On Thursday evening, Ghana shared its rich cultural legacy with participants at the African Development Bank Group’s 2022 Annual Meetings, which ended on Friday.

The evening lived up to its promise, beginning with a poem read in the Ashanti language, praising the power of African solidarity. It was followed by traditional music from the region. Participants discovered the majestic dance of the Akan people of Ghana, as well as a variety of dance steps, performed by male and female dancers to the sounds of balafons, and drums played by women and men, demonstrating the historic harmony between the genders in African societies.

Male and female dancers performing dance steps, to the sounds of balafons, djembes, and drums played by women and men.

In his address to participants, Ghana’s Finance Minister Kenneth Ofori-Atta, Chairman of the African Development Bank Group’s Board of Governors, said his country was proud to welcome Africa to Accra to reflect on the challenges of climate change and building resilience on the continent.

“Welcome to a celebration of African culture. I think we can all understand that we need platforms such as these to showcase, promote, and ultimately preserve our rich and diverse cultural heritage,” Ofori-Atta said.

“Africa is the cradle of humanity and the second-largest continent. Africa has an enviable cultural heritage with a rich diversity of languages, natural organic foods, vibrant music and dance, beautiful fashion, inspiring arts, and strong traditions that have stood the test of time,” he said to applause.

“When you come to Africa and you are looking for energy, culture and people, come to West Africa. The diversity of Nigeria alone will blow you away, and of course the beauties…of Ghana,” he continued, pointing out that Africa is home to a third of the world’s languages — between 700 and 3,000.

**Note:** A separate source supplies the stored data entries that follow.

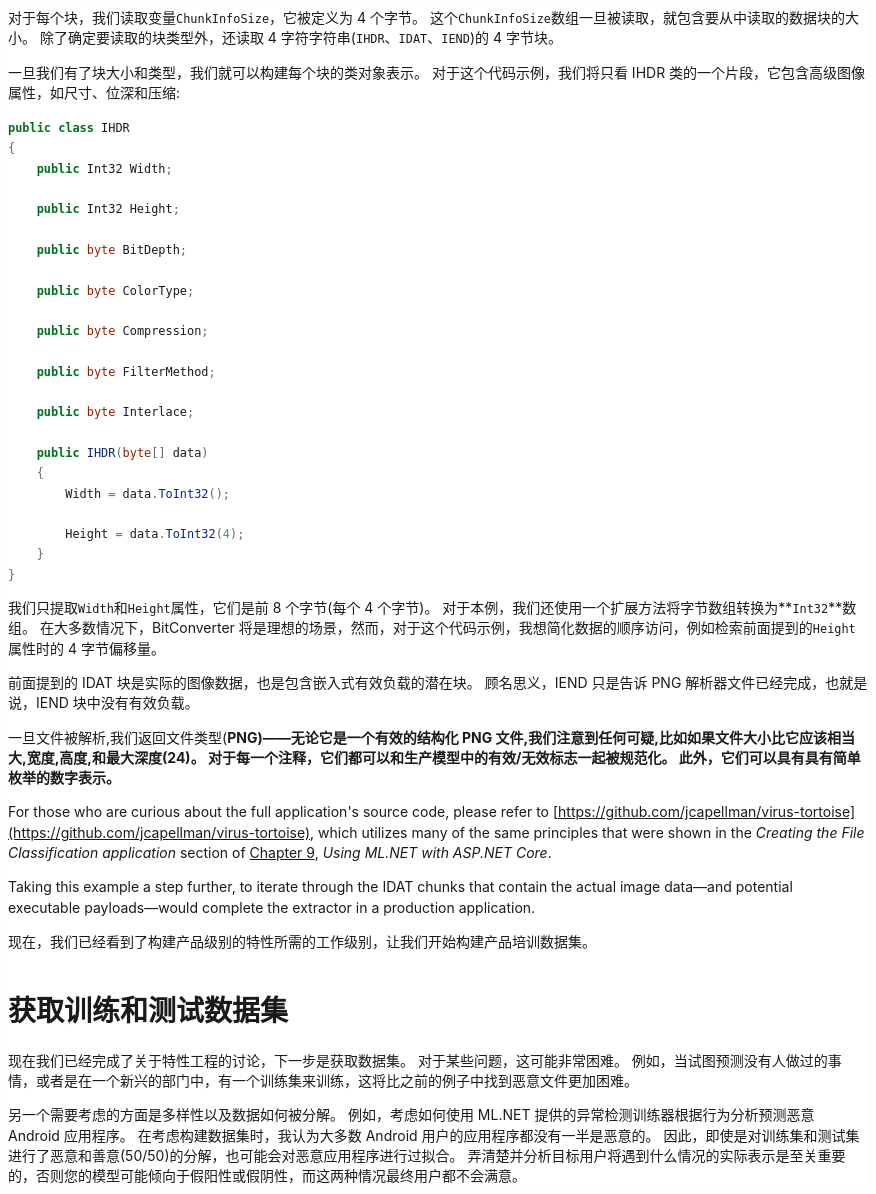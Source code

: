 对于每个块，我们读取变量`ChunkInfoSize`，它被定义为 4 个字节。 这个`ChunkInfoSize`数组一旦被读取，就包含要从中读取的数据块的大小。 除了确定要读取的块类型外，还读取 4 字符字符串(`IHDR`、`IDAT`、`IEND`)的 4 字节块。

一旦我们有了块大小和类型，我们就可以构建每个块的类对象表示。 对于这个代码示例，我们将只看 IHDR 类的一个片段，它包含高级图像属性，如尺寸、位深和压缩:

```cs
public class IHDR
{
    public Int32 Width;

    public Int32 Height;

    public byte BitDepth;

    public byte ColorType;

    public byte Compression;

    public byte FilterMethod;

    public byte Interlace;

    public IHDR(byte[] data)
    {
        Width = data.ToInt32();

        Height = data.ToInt32(4);
    }
}
```

我们只提取`Width`和`Height`属性，它们是前 8 个字节(每个 4 个字节)。 对于本例，我们还使用一个扩展方法将字节数组转换为**`Int32`**数组。 在大多数情况下，BitConverter 将是理想的场景，然而，对于这个代码示例，我想简化数据的顺序访问，例如检索前面提到的`Height`属性时的 4 字节偏移量。

前面提到的 IDAT 块是实际的图像数据，也是包含嵌入式有效负载的潜在块。 顾名思义，IEND 只是告诉 PNG 解析器文件已经完成，也就是说，IEND 块中没有有效负载。

一旦文件被解析,我们返回文件类型(**PNG)——无论它是一个有效的结构化 PNG 文件,我们注意到任何可疑,比如如果文件大小比它应该相当大,宽度,高度,和最大深度(24)。 对于每一个注释，它们都可以和生产模型中的有效/无效标志一起被规范化。 此外，它们可以具有具有简单枚举的数字表示。**

For those who are curious about the full application's source code, please refer to [https://github.com/jcapellman/virus-tortoise](https://github.com/jcapellman/virus-tortoise), which utilizes many of the same principles that were shown in the *Creating the File Classification application* section of [Chapter 9](09.html), *Using ML.NET with ASP.NET Core*. 

Taking this example a step further, to iterate through the IDAT chunks that contain the actual image data—and potential executable payloads—would complete the extractor in a production application.

现在，我们已经看到了构建产品级别的特性所需的工作级别，让我们开始构建产品培训数据集。

# 获取训练和测试数据集

现在我们已经完成了关于特性工程的讨论，下一步是获取数据集。 对于某些问题，这可能非常困难。 例如，当试图预测没有人做过的事情，或者是在一个新兴的部门中，有一个训练集来训练，这将比之前的例子中找到恶意文件更加困难。

另一个需要考虑的方面是多样性以及数据如何被分解。 例如，考虑如何使用 ML.NET 提供的异常检测训练器根据行为分析预测恶意 Android 应用程序。 在考虑构建数据集时，我认为大多数 Android 用户的应用程序都没有一半是恶意的。 因此，即使是对训练集和测试集进行了恶意和善意(50/50)的分解，也可能会对恶意应用程序进行过拟合。 弄清楚并分析目标用户将遇到什么情况的实际表示是至关重要的，否则您的模型可能倾向于假阳性或假阴性，而这两种情况最终用户都不会满意。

“I am convinced that tonight’s activities will be a success even beyond tonight,” Mr Ofori-Atta added. “I can assure us all here that the African Development Bank Group will do everything in its power to fully support the creative sector and ensure that our cultural practitioners are empowered and allowed to showcase their talents on as many global platforms as possible. In doing so, we aim to build stronger bonds of solidarity, peace, and stability across the continent.”

Bank chief Akinwumi Adesina recalled the importance of culture in the continent’s socioeconomic development, as well as in the expression of its subtle power. He recalled that the Bank was working with the continent’s cultural actors in the arts and fashion, with the creation of Fashionomics, a Bank initiative to enhance the textile industry and fashion.

“For decades, the beauty, brightness, and masterful tapestries of Kente cloth (a fabric worn in some West African countries) have become synonymous with African fashion. The fashion industry’s income-generating and job-creating potential in Africa is why I said the African Development Bank had created the Fashionomics initiative,” Adesina said. “This initiative provides capacity building, entrepreneurial skills, networking opportunities, and increased access to finance, for designers and entrepreneurs to grow their businesses…African culture has become a global export.”

He added that culture in Africa had become an industry, with Nollywood now ranking alongside Hollywood and Bollywood and generating $7.2 billion, and still growing. Nollywood directly employs 300,000 people and a further one million in supply and support services. He noted that the streaming platform Netflix has set up shop in Africa because the continent’s cultural industry is thriving, innovative, and creating jobs and wealth. “Netflix is here in Africa, bringing $8 billion of investment to Africa…Our soft power is a strong tool to reshape the narrative, create wealth, showcase opportunities, and present a young, dynamic, and vibrant Africa to the global audience,” Adesina said.

The Bank President was then presented with two beautiful bow ties, one in Ghanaian colours.

The President of the African Development Bank Group, Dr Akinwumi Adesina, with one of the two beautiful bow ties that were given to him as a gift.

The evening was lively for the Ghanaian minister, President Adesina, and the many guests who danced to the sounds of traditional Ghanaian music and other rich sounds from the continent.